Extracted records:

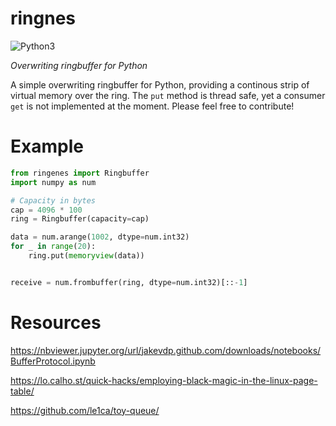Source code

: # ringnes
![Python3](https://img.shields.io/badge/python-3.5-brightgreen.svg)

_Overwriting ringbuffer for Python_

A simple overwriting ringbuffer for Python, providing a continous strip of virtual memory over the ring.
The `put` method is thread safe, yet a consumer `get` is not implemented at the moment. Please feel free to contribute!


# Example

```python
from ringenes import Ringbuffer
import numpy as num

# Capacity in bytes
cap = 4096 * 100
ring = Ringbuffer(capacity=cap)

data = num.arange(1002, dtype=num.int32)
for _ in range(20):
    ring.put(memoryview(data))


receive = num.frombuffer(ring, dtype=num.int32)[::-1]
```


# Resources

https://nbviewer.jupyter.org/url/jakevdp.github.com/downloads/notebooks/BufferProtocol.ipynb

https://lo.calho.st/quick-hacks/employing-black-magic-in-the-linux-page-table/

https://github.com/le1ca/toy-queue/
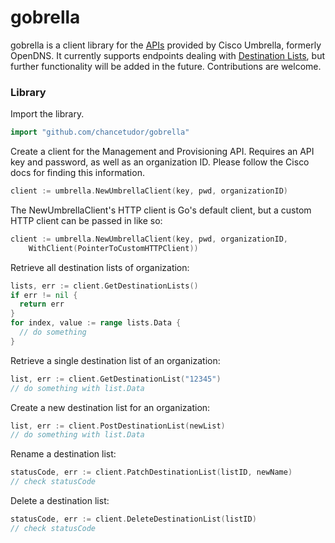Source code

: # gobrella

gobrella is a client library for the [APIs](https://docs.umbrella.com/developer) provided by Cisco Umbrella, formerly OpenDNS. It currently supports endpoints dealing with [Destination Lists](https://developer.cisco.com/docs/cloud-security/#!destination-lists-overview), but further functionality will be added in the future. Contributions are welcome.

### Library

Import the library.

```go
import "github.com/chancetudor/gobrella"
```

Create a client for the Management and Provisioning API. Requires an API key and password, as well as an organization ID. Please follow the Cisco docs for finding this information.

```go
client := umbrella.NewUmbrellaClient(key, pwd, organizationID)
```

The NewUmbrellaClient's HTTP client is Go's default client, but a custom HTTP client can be passed in like so:

```go
client := umbrella.NewUmbrellaClient(key, pwd, organizationID, 
	WithClient(PointerToCustomHTTPClient))
```

Retrieve all destination lists of organization:

```go
lists, err := client.GetDestinationLists()
if err != nil {
  return err
}
for index, value := range lists.Data {
  // do something
}
```

Retrieve a single destination list of an organization:

```go
list, err := client.GetDestinationList("12345")
// do something with list.Data
```

Create a new destination list for an organization:

```go
list, err := client.PostDestinationList(newList)
// do something with list.Data
```

Rename a destination list:

```go
statusCode, err := client.PatchDestinationList(listID, newName)
// check statusCode
```

Delete a destination list:

```go
statusCode, err := client.DeleteDestinationList(listID)
// check statusCode
```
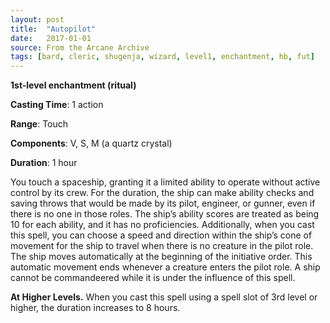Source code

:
 ```yaml
---
layout: post
title:  "Autopilot"
date:   2017-01-01
source: From the Arcane Archive
tags: [bard, cleric, shugenja, wizard, level1, enchantment, hb, fut]
---
```


**1st-level enchantment (ritual)**

**Casting Time**: 1 action

**Range**: Touch

**Components**: V, S, M (a quartz crystal)

**Duration**: 1 hour

You touch a spaceship, granting it a limited ability to operate without active control by its crew. For the duration, the ship can make ability checks and saving throws that would be made by its pilot, engineer, or gunner, even if there is no one in those roles. The ship’s ability scores are treated as being 10 for each ability, and it has no proficiencies.
Additionally, when you cast this spell, you can choose a speed and direction within the ship’s cone of movement for the ship to travel when there is no creature in the pilot role. The ship moves automatically at the beginning of the initiative order. This automatic movement ends whenever a creature enters the pilot role. A ship cannot be commandeered while it is under the influence of this spell.

**At Higher Levels.** When you cast this spell using a spell slot of 3rd level or higher, the duration increases to 8 hours.
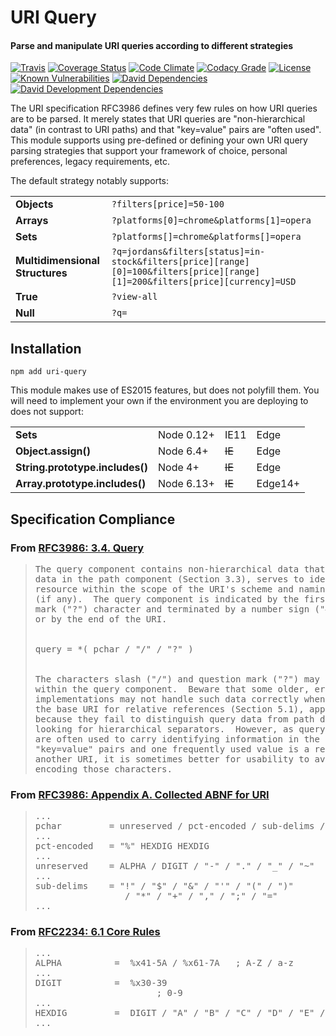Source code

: # URI Query
#### Parse and manipulate URI queries according to different strategies

[![Travis](https://img.shields.io/travis/d11n/uri-query.svg?style=flat-square)](https://travis-ci.org/d11n/uri-query)
[![Coverage Status](https://img.shields.io/coveralls/github/d11n/uri-query.svg?style=flat-square)](https://coveralls.io/github/d11n/uri-query)
[![Code Climate](https://img.shields.io/codeclimate/maintainability/d11n/uri-query.svg?style=flat-square)](https://codeclimate.com/github/d11n/uri-query)
[![Codacy Grade](https://img.shields.io/codacy/grade/c0a7abfd51584b148e6c37a68d5ea872.svg?style=flat-square)](https://www.codacy.com/app/d11n/uri-query)
[![License](https://img.shields.io/github/license/d11n/uri-query.svg?style=flat-square)](https://github.com/d11n/uri-query/blob/master/LICENSE)
<br/>
[![Known Vulnerabilities](https://snyk.io/test/github/d11n/uri-query/badge.svg)](https://snyk.io/test/github/d11n/uri-query)
[![David Dependencies](https://img.shields.io/david/d11n/uri-query.svg)](https://david-dm.org/d11n/uri-query)
[![David Development Dependencies](https://img.shields.io/david/dev/d11n/uri-query.svg)](https://david-dm.org/d11n/uri-query?type=dev)


The URI specification RFC3986 defines very few rules on how URI queries are to be parsed. It merely states that URI queries are "non-hierarchical data" (in contrast to URI paths) and that "key=value" pairs are "often used". This module supports using pre-defined or defining your own URI query parsing strategies that support your framework of choice, personal preferences, legacy requirements, etc.

The default strategy notably supports:
<table><tbody>
    <tr>
        <td><strong>Objects</strong></td>
        <td><code>?filters[price]=50-100</code></td>
    </tr>
    <tr>
        <td><strong>Arrays</strong></td>
        <td><code>?platforms[0]=chrome&platforms[1]=opera</code></td>
    </tr>
    <tr>
        <td><strong>Sets</strong></td>
        <td><code>?platforms[]=chrome&platforms[]=opera</code></td>
    </tr>
    <tr>
        <td><strong>Multidimensional Structures</strong></td>
        <td><code>?q=jordans&filters[status]=in-stock&filters[price][range][0]=100&filters[price][range][1]=200&filters[price][currency]=USD</code></td>
    </tr>
    <tr>
        <td><strong>True</strong></td>
        <td><code>?view-all</code></td>
    </tr>
    <tr>
        <td><strong>Null</strong></td>
        <td><code>?q=</code></td>
    </tr>
</tbody></table>

## Installation
```
npm add uri-query
```

This module makes use of ES2015 features, but does not polyfill them. You will need to implement your own if the environment you are deploying to does not support:

<table><tbody>
    <tr>
        <td><strong>Sets</strong></td>
        <td>Node 0.12+</td>
        <td>IE11</td>
        <td>Edge</td>
    </tr>
    <tr>
        <td><strong>Object.assign()</strong></td>
        <td>Node 6.4+</td>
        <td><strike>IE</strike></td>
        <td>Edge</td>
    </tr>
    <tr>
        <td><strong>String.prototype.includes()</strong></td>
        <td>Node 4+</td>
        <td><strike>IE</strike></td>
        <td>Edge</td>
    </tr>
    <tr>
        <td><strong>Array.prototype.includes()</strong></td>
        <td>Node 6.13+</td>
        <td><strike>IE</strike></td>
        <td>Edge14+</td>
    </tr>
</tbody></table>

## Specification Compliance

### From [RFC3986: 3.4.  Query](https://tools.ietf.org/html/rfc3986#section-3.4)
<blockquote><pre>
The query component contains non-hierarchical data that, along with
data in the path component (Section 3.3), serves to identify a
resource within the scope of the URI's scheme and naming authority
(if any).  The query component is indicated by the first question
mark ("?") character and terminated by a number sign ("#") character
or by the end of the URI.
<br/>
query = *( pchar / "/" / "?" )
<br/>
The characters slash ("/") and question mark ("?") may represent data
within the query component.  Beware that some older, erroneous
implementations may not handle such data correctly when it is used as
the base URI for relative references (Section 5.1), apparently
because they fail to distinguish query data from path data when
looking for hierarchical separators.  However, as query components
are often used to carry identifying information in the form of
"key=value" pairs and one frequently used value is a reference to
another URI, it is sometimes better for usability to avoid percent-
encoding those characters.
</pre></blockquote>

### From [RFC3986: Appendix A.  Collected ABNF for URI](https://tools.ietf.org/html/rfc3986#appendix-a)
<blockquote><pre>
...
pchar         = unreserved / pct-encoded / sub-delims / ":" / "@"
...
pct-encoded   = "%" HEXDIG HEXDIG
...
unreserved    = ALPHA / DIGIT / "-" / "." / "_" / "~"
...
sub-delims    = "!" / "$" / "&" / "'" / "(" / ")"
                 / "*" / "+" / "," / ";" / "="
...
</pre></blockquote>

### From [RFC2234: 6.1  Core Rules](https://tools.ietf.org/html/rfc2234#section-6.1)
<blockquote><pre>
...
ALPHA          =  %x41-5A / %x61-7A   ; A-Z / a-z
...
DIGIT          =  %x30-39
                       ; 0-9
...
HEXDIG         =  DIGIT / "A" / "B" / "C" / "D" / "E" / "F"
...
</pre></blockquote>
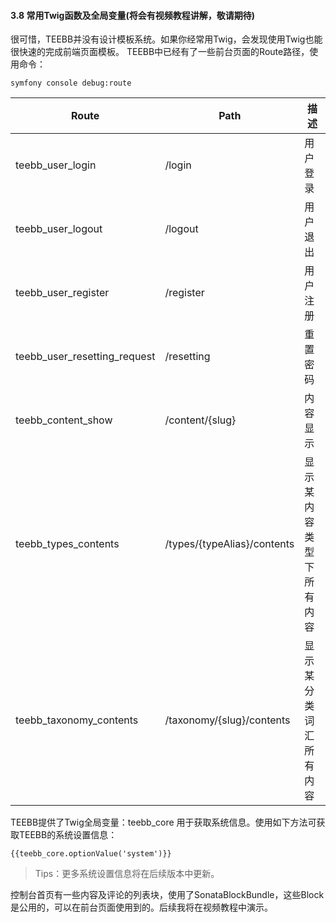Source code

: #### 3.8 常用Twig函数及全局变量(将会有视频教程讲解，敬请期待)
很可惜，TEEBB并没有设计模板系统。如果你经常用Twig，会发现使用Twig也能很快速的完成前端页面模板。
TEEBB中已经有了一些前台页面的Route路径，使用命令：
```
symfony console debug:route 
```
|  Route  |  Path  |  描述  |
|  ----  |  ----  |  ----  |
|  teebb_user_login	  |  /login  |  用户登录   |
|  teebb_user_logout	  |  /logout   |  用户退出   |
|  teebb_user_register 	  |  /register  |  用户注册   |
|  teebb_user_resetting_request	  |  /resetting  |  重置密码   |
|  teebb_content_show	  |  /content/{slug}  |  内容显示   |
|  teebb_types_contents	  |  /types/{typeAlias}/contents  |  显示某内容类型下所有内容   |
|  teebb_taxonomy_contents	  |  /taxonomy/{slug}/contents   |  显示某分类词汇所有内容   |

TEEBB提供了Twig全局变量：teebb_core 用于获取系统信息。使用如下方法可获取TEEBB的系统设置信息：
```twig
{{teebb_core.optionValue('system')}} 
```

> Tips：更多系统设置信息将在后续版本中更新。

控制台首页有一些内容及评论的列表块，使用了SonataBlockBundle，这些Block是公用的，可以在前台页面使用到的。后续我将在视频教程中演示。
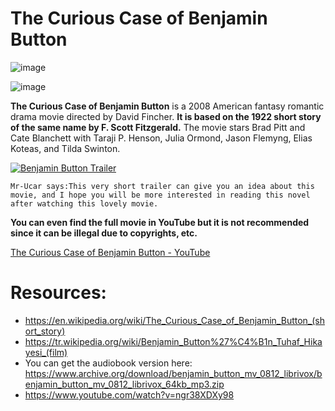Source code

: 
# The Curious Case of Benjamin Button

![image](https://github.com/mr-Ucar/2023-2024/assets/116120748/81d022a4-5f0a-419e-a39a-15d96ff8f619)

![image](https://github.com/mr-Ucar/2023-2024/assets/116120748/3928c473-1a93-41cb-9794-bef54716d4e8)



**The Curious Case of Benjamin Button** is a 2008 American fantasy romantic drama movie directed by David Fincher. 
**It is based on the 1922 short story of the same name by F. Scott Fitzgerald.** 
The movie stars Brad Pitt and Cate Blanchett with Taraji P. Henson, Julia Ormond, Jason Flemyng, Elias Koteas, and Tilda Swinton.

[![Benjamin Button Trailer](https://img.youtube.com/vi/iH6FdW39Hag/0.jpg)](https://www.youtube.com/watch?v=iH6FdW39Hag)

````Mr-Ucar says:This very short trailer can give you an idea about this movie, and I hope you will be more interested in reading this novel after watching this lovely movie.````

**You can even find the full movie in YouTube but it is not recommended since it can be illegal due to copyrights, etc.**

[The Curious Case of Benjamin Button - YouTube](https://www.youtube.com/results?search_query=The+Curious+Case+of+Benjamin+Button)



# Resources:
- https://en.wikipedia.org/wiki/The_Curious_Case_of_Benjamin_Button_(short_story)
- https://tr.wikipedia.org/wiki/Benjamin_Button%27%C4%B1n_Tuhaf_Hikayesi_(film)
- You can get the audiobook version here: https://www.archive.org/download/benjamin_button_mv_0812_librivox/benjamin_button_mv_0812_librivox_64kb_mp3.zip
- https://www.youtube.com/watch?v=ngr38XDXy98
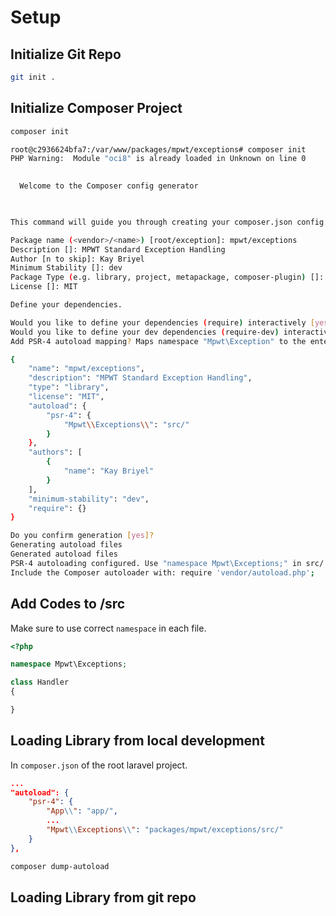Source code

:# Setup

## Initialize Git Repo

```bash
git init .
```

## Initialize Composer Project

```bash
composer init
```

```bash
root@c2936624bfa7:/var/www/packages/mpwt/exceptions# composer init
PHP Warning:  Module "oci8" is already loaded in Unknown on line 0

                                            
  Welcome to the Composer config generator  
                                            


This command will guide you through creating your composer.json config.

Package name (<vendor>/<name>) [root/exception]: mpwt/exceptions
Description []: MPWT Standard Exception Handling   
Author [n to skip]: Kay Briyel
Minimum Stability []: dev
Package Type (e.g. library, project, metapackage, composer-plugin) []: library
License []: MIT

Define your dependencies.

Would you like to define your dependencies (require) interactively [yes]? no
Would you like to define your dev dependencies (require-dev) interactively [yes]? no
Add PSR-4 autoload mapping? Maps namespace "Mpwt\Exception" to the entered relative path. [src/, n to skip]: 

{
    "name": "mpwt/exceptions",
    "description": "MPWT Standard Exception Handling",
    "type": "library",
    "license": "MIT",
    "autoload": {
        "psr-4": {
            "Mpwt\\Exceptions\\": "src/"
        }
    },
    "authors": [
        {
            "name": "Kay Briyel"
        }
    ],
    "minimum-stability": "dev",
    "require": {}
}

Do you confirm generation [yes]? 
Generating autoload files
Generated autoload files
PSR-4 autoloading configured. Use "namespace Mpwt\Exceptions;" in src/
Include the Composer autoloader with: require 'vendor/autoload.php';
```

## Add Codes to /src

Make sure to use correct `namespace` in each file.

```php
<?php

namespace Mpwt\Exceptions;

class Handler
{

}
```

## Loading Library from local development

In `composer.json` of the root laravel project.

```json
...
"autoload": {
    "psr-4": {
        "App\\": "app/",
        ...
        "Mpwt\\Exceptions\\": "packages/mpwt/exceptions/src/"
    }
},
```

```bash
composer dump-autoload 
```

## Loading Library from git repo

> [TASK TO CARRY OUT] Provide the number of lines in the records above that contain the word "packages", with no additional words.

> [FINISHED EXERCISE] 2